The Evolving Definition of Esports

Esports, otherwise known as competitive gaming, historically refers to a narrow segment of the video game industry – specifically that which is focused on high level competitive play. While it may seem as if esports burst onto the scene in the 2020s out of nowhere, in reality it represents a community that has been slowly growing and establishing itself over decades.

What changed more recently is that we reached a tipping point, where a critical mass of players began to impact mainstream culture. Industry analysts knew this moment, commonly referred to as the ‘esports boom’ was coming sooner or later, as a generation of young adults had grown up on video games. This has normalized and lent validity to competitive gaming as a viable sport in its own right. 

When Amazon purchased esports-focused streaming service Twitch in 2014 for the then princely sum of $1 billion, it helped cement competitive gaming’s arrival as a major 21st century media and entertainment concern going forward.

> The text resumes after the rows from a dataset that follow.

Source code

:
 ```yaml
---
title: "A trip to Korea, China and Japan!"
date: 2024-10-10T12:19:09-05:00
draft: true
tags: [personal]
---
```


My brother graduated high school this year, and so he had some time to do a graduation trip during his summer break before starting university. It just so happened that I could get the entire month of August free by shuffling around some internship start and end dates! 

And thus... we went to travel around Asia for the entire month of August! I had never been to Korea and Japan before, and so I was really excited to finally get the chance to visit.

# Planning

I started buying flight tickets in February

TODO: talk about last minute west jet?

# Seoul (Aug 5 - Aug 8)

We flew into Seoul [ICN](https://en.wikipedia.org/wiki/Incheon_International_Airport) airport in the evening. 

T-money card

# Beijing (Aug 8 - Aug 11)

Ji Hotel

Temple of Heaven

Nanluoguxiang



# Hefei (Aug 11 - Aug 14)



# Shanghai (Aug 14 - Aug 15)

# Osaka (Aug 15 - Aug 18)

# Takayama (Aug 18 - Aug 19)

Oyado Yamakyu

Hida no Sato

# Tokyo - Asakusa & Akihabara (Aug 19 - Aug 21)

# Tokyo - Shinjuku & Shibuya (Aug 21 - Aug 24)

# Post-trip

And while the most popular titles in the esports scene today are still ‘pure’ video games, such as Counter-Strike: Global Offensive and League of Legends, another less reported component to esports success is that its core definition has begun to expand and incorporate associated institutions, communities and markets.


Of the pursuits experiencing integration with the esports world, few have enjoyed the success of poker. While this card game has deep roots dating back to the 19th century and beyond, poker enjoyed a renaissance in interest in the early years of the 2000s thanks to its translation into digital variants on online platforms. 

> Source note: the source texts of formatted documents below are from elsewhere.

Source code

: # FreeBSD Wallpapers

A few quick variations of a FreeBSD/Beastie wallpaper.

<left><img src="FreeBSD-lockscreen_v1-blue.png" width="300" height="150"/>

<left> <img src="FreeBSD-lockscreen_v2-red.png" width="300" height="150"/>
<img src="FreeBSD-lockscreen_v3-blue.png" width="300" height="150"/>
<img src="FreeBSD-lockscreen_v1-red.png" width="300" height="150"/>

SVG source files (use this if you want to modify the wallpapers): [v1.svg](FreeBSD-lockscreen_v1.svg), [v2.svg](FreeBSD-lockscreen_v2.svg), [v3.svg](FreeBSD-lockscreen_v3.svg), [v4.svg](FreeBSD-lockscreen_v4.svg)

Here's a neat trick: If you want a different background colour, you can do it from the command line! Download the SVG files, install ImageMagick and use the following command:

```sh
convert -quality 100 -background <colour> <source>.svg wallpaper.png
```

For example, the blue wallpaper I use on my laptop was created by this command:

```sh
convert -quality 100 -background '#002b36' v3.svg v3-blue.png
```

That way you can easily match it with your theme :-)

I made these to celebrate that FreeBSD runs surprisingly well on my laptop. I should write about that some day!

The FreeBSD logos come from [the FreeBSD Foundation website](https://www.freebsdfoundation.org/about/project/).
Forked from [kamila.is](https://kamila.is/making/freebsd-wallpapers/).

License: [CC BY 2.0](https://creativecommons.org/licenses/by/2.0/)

This has resulted in online poker having developed a scene with accompanying institutions, platforms and tournaments that were already 20 years old by the time esports established itself as a household name.

Online poker and competitive gaming both share the unusual distinction of being activities that straddle the blurry definitions of sports and games – and that are both the product of modern technology and the internet, they share far more commonalities than differences.

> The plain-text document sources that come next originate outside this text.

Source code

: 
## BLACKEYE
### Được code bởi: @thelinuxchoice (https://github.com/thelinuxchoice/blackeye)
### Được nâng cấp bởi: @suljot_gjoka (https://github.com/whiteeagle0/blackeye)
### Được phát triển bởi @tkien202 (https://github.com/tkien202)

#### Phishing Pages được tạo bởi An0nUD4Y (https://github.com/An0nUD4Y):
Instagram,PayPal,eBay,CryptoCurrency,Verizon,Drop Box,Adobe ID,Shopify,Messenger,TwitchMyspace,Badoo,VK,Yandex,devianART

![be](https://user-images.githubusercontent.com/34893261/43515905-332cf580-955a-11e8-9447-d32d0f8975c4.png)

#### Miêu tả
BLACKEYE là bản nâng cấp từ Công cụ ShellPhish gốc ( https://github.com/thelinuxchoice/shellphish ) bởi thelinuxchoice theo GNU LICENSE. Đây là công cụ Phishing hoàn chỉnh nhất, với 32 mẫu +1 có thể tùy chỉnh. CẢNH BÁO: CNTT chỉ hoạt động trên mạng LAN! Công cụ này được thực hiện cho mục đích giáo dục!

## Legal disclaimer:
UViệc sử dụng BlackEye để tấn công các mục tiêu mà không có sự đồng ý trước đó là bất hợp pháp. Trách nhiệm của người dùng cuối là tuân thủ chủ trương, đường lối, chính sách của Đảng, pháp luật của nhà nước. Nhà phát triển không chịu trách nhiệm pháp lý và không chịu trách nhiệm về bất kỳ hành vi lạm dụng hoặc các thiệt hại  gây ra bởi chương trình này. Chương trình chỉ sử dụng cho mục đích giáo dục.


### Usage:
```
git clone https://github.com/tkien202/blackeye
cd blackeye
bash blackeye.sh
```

This has, in recent years, given rise to lively debate around whether poker itself is an esport. Today, we now find leading esports athletes like Lex Veldhuis actively prioritizing poker over his first love, the classic RTS StarCraft, and Twitch – home of the global esports scene, has increasingly begun to serve as a base for major poker tournaments. 

Suffice to say, this ongoing cross-pollination is only going to become more prominent as time passes. If one looks at esports as encompassing all ‘electronic sports’, then there can be no doubt that poker is not only an esport, but actually one of the oldest and best established popular today.


While poker is old by video game standards, it has nothing on chess. The so-called ‘game of kings’ dates all the way back to ancient India, and has remained remarkably, and consistently, popular ever since. 

Nowadays, the most popular way to engage with chess is through the game’s de-facto community HQ,, which hosts millions of active players competing in thousands of games a day. 

Notably, in recent years chess has enjoyed a significant resurgence in popular appeal, with the runaway success of Netflix‘s The Queen’s Gambit considered a noteworthy driver in introducing the nuances and excitement of this game to a new generation.

Elsewhere, the historic run of victories of Magnus Carlsen the ‘bad boy of chess’ has further helped renovate chess’ stuffy image, making it more palatable to the TikTok demographic. 

Much like poker, chess occupies the ill-defined gray area between ‘game’ and ‘sport’, and thus its online variants can lay a decent claim to being an esport. Supposing we can safely define chess as an esport – then it may just be the fastest growing competitive game in the world today.

Further validation of chess’ categorization as a sport comes by way of an ongoing IOC application to have chess included among the official roster of Olympic games – which, if it succeeds, may result in it being granted the status as the world’s first true Olympic Esport.